Engaging in negative coping (self-criticism, blaming others) and avoidant coping was associated with more severe symptoms of anxiety, depression, and ADHD, in line with literature that has documented such coping styles as being associated with mental health problems [56, 61]. Therefore, early large-scale screening for maladaptive coping behaviors may be a fruitful public health initiative. Furthermore, monitoring adolescents for such coping behaviors may allow caregivers, teachers, social workers, clinicians, and whoever else is in regular contact with adolescents to identify those who are at heightened risk. Since such coping behaviors generally fail to overcome whatever stressors exist (as with problem-focused coping and seeking social support) or to re-orient an individual’s perception of their stressful situation (as with re-appraisal and emotion regulation), the stressor will continue to exert its detrimental effects. As a consequence, youths exhibiting predominantly such coping behaviors are at risk of developing mental health problems during a pandemic like COVID-19 and should, therefore, be identified and supported.

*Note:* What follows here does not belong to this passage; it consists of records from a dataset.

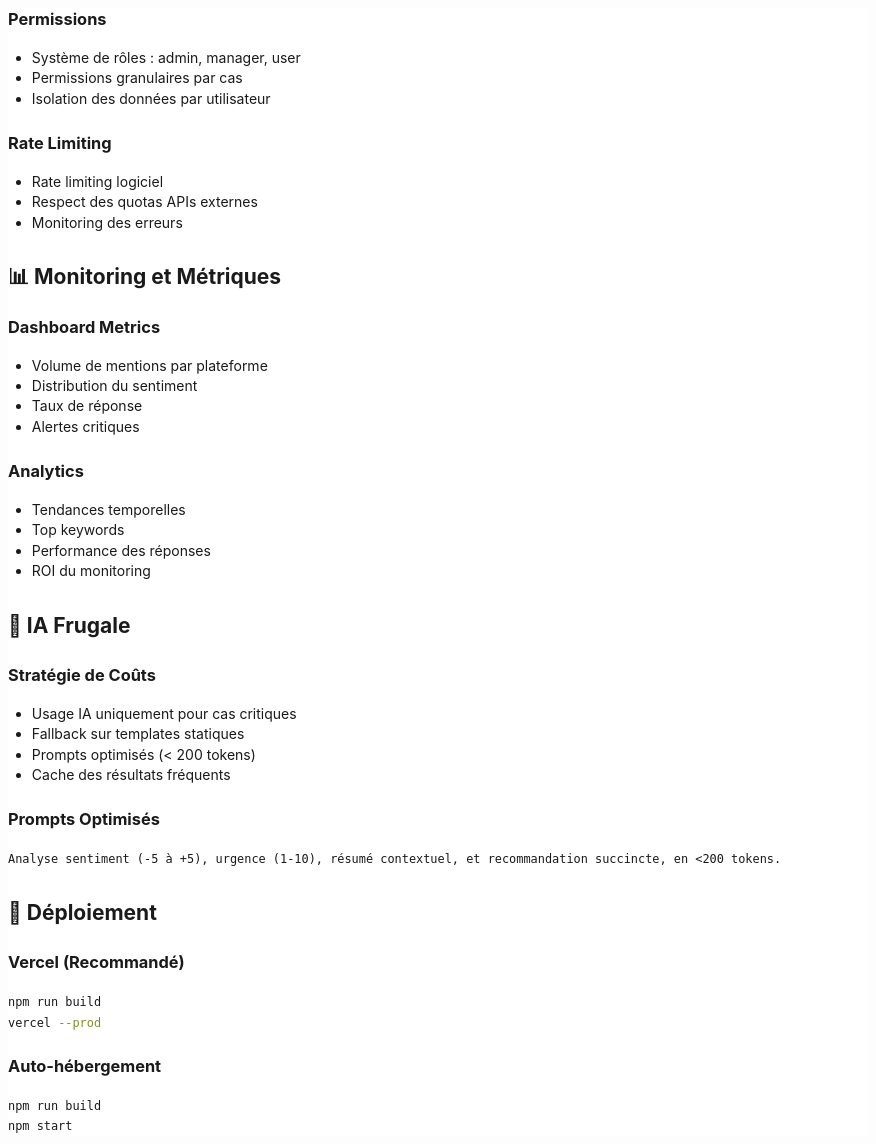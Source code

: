 ### Permissions
- Système de rôles : admin, manager, user
- Permissions granulaires par cas
- Isolation des données par utilisateur

### Rate Limiting
- Rate limiting logiciel
- Respect des quotas APIs externes
- Monitoring des erreurs

## 📊 Monitoring et Métriques

### Dashboard Metrics
- Volume de mentions par plateforme
- Distribution du sentiment
- Taux de réponse
- Alertes critiques

### Analytics
- Tendances temporelles
- Top keywords
- Performance des réponses
- ROI du monitoring

## 🤖 IA Frugale

### Stratégie de Coûts
- Usage IA uniquement pour cas critiques
- Fallback sur templates statiques
- Prompts optimisés (< 200 tokens)
- Cache des résultats fréquents

### Prompts Optimisés
```
Analyse sentiment (-5 à +5), urgence (1-10), résumé contextuel, et recommandation succincte, en <200 tokens.
```

## 🚢 Déploiement

### Vercel (Recommandé)
```bash
npm run build
vercel --prod
```

### Auto-hébergement
```bash
npm run build
npm start
```
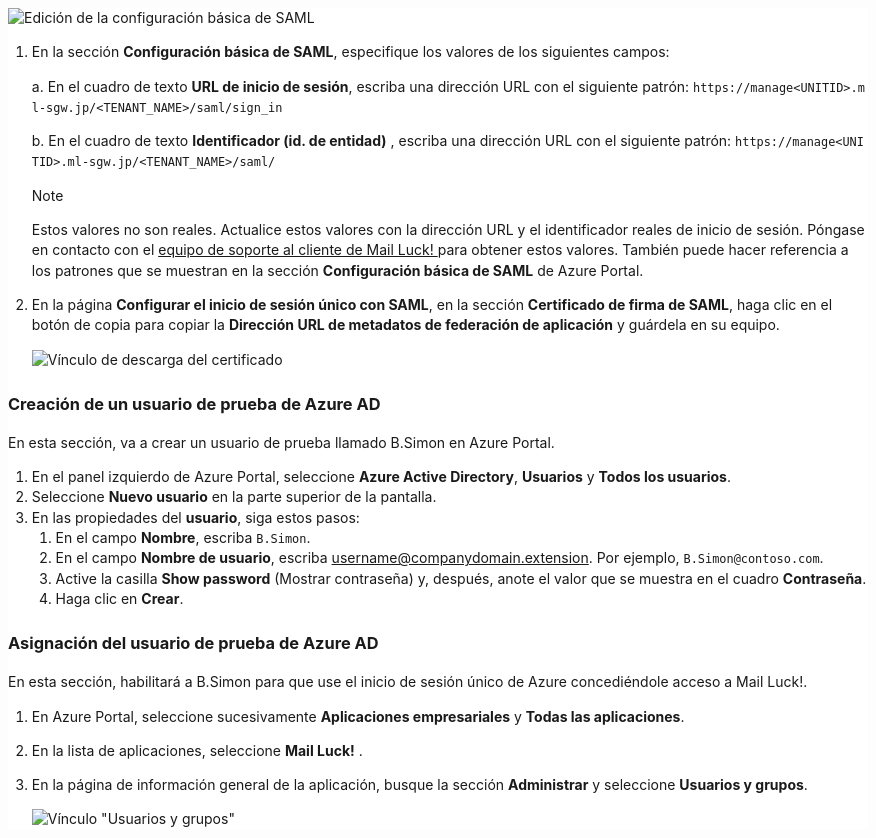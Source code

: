    ![Edición de la configuración básica de SAML](common/edit-urls.png)

1. En la sección **Configuración básica de SAML**, especifique los valores de los siguientes campos:

    a. En el cuadro de texto **URL de inicio de sesión**, escriba una dirección URL con el siguiente patrón: `https://manage<UNITID>.ml-sgw.jp/<TENANT_NAME>/saml/sign_in`

    b. En el cuadro de texto **Identificador (id. de entidad)** , escriba una dirección URL con el siguiente patrón: `https://manage<UNITID>.ml-sgw.jp/<TENANT_NAME>/saml/`

    > [!NOTE]
    > Estos valores no son reales. Actualice estos valores con la dirección URL y el identificador reales de inicio de sesión. Póngase en contacto con el [equipo de soporte al cliente de Mail Luck! ](https://customer.nttpc.co.jp/cgi-bin/form/inquiry_index.cgi) para obtener estos valores. También puede hacer referencia a los patrones que se muestran en la sección **Configuración básica de SAML** de Azure Portal.

1. En la página **Configurar el inicio de sesión único con SAML**, en la sección **Certificado de firma de SAML**, haga clic en el botón de copia para copiar la **Dirección URL de metadatos de federación de aplicación** y guárdela en su equipo.

    ![Vínculo de descarga del certificado](common/copy-metadataurl.png)

### <a name="create-an-azure-ad-test-user"></a>Creación de un usuario de prueba de Azure AD

En esta sección, va a crear un usuario de prueba llamado B.Simon en Azure Portal.

1. En el panel izquierdo de Azure Portal, seleccione **Azure Active Directory**, **Usuarios** y **Todos los usuarios**.
1. Seleccione **Nuevo usuario** en la parte superior de la pantalla.
1. En las propiedades del **usuario**, siga estos pasos:
   1. En el campo **Nombre**, escriba `B.Simon`.  
   1. En el campo **Nombre de usuario**, escriba username@companydomain.extension. Por ejemplo, `B.Simon@contoso.com`.
   1. Active la casilla **Show password** (Mostrar contraseña) y, después, anote el valor que se muestra en el cuadro **Contraseña**.
   1. Haga clic en **Crear**.

### <a name="assign-the-azure-ad-test-user"></a>Asignación del usuario de prueba de Azure AD

En esta sección, habilitará a B.Simon para que use el inicio de sesión único de Azure concediéndole acceso a Mail Luck!.

1. En Azure Portal, seleccione sucesivamente **Aplicaciones empresariales** y **Todas las aplicaciones**.
1. En la lista de aplicaciones, seleccione **Mail Luck!** .
1. En la página de información general de la aplicación, busque la sección **Administrar** y seleccione **Usuarios y grupos**.

   ![Vínculo "Usuarios y grupos"](common/users-groups-blade.png)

Overall, considering the ongoing and continuously elevating detrimental effects of the COVID-19 pandemic suggests that, during future pandemics or similar society-wide crises, early public health interventions might be of considerable value. This includes early, large-scale screening of adolescents at risk of developing mental disorders (e.g., based on pre-pandemic mental health status or maladaptive coping styles) and of adolescents who exhibit subclinical symptomatology. A possibly large number of youth could be reached with scalable interventions such as the cognitive restructuring intervention by Wang et al. [59] or single-session psychiatric interventions for both adolescents [62, 63] and their caregivers [64]. Potentially, such early large-scale interventions could prevent some of the over-burdening of the mental health service system that was observed in the course of the COVID-19 pandemic. Implementing a cycle of screening and early intervening when necessary might offer lasting protection against continuing pandemic stress.

Strengths and limitations

The present study used a large national sample of adolescents that included respondents from all three language regions in Switzerland, in contrast to many other studies that used convenience or snowball sampling. The longitudinal data allowed examining both short- and long-term effects of COVID-19 related stress and coping. On the other hand, there are several study limitations. First, in 2020 the survey was conducted 1–3 months after the lockdown due to the inevitable delay of obtaining ethical approval and funding. Hence, the results might be subject to recall bias. Second, the survey was conducted online rather than in person, and the instruments measured symptoms of mental health problems and cannot establish a diagnosis. Third, as in any study with informed consent, we cannot rule out some bias due to self-selection. Also, as in any longitudinal study there might be attrition bias. As mentioned in the methods section, girls and possibly those who perceived more COVID-19-related stress were more likely to be non-participants at follow-up, whereas, however, age, language region, nationality, any mental disorder symptom, previous psychiatric problem, parent’s education, and parent’s depression were not related to non-participation. Fourth, adolescents might have completed the questionnaire in the presence of their parents, possibly inducing bias. Fifth, the majority of variables were obtained from the same informants, possibly inflating relationships due to shared method variance. Finally, generalizing our results to other countries should be done with caution due to the different pandemic, political, and economic situations.

Conclusions

Girls appear to have been more affected by the pandemic than boys and youths with pre-existing psychiatric problems appear to be an especially vulnerable group. COVID-related stress during the lockdown period in 2020 longitudinally predicted subsequent symptoms of anxiety, depression, ADHD and ODD. Healthcare and school professionals should support to identify vulnerable groups and adolescents showing resignation and using negative and avoidant coping strategies and train youths to use more active as well as positive coping strategies.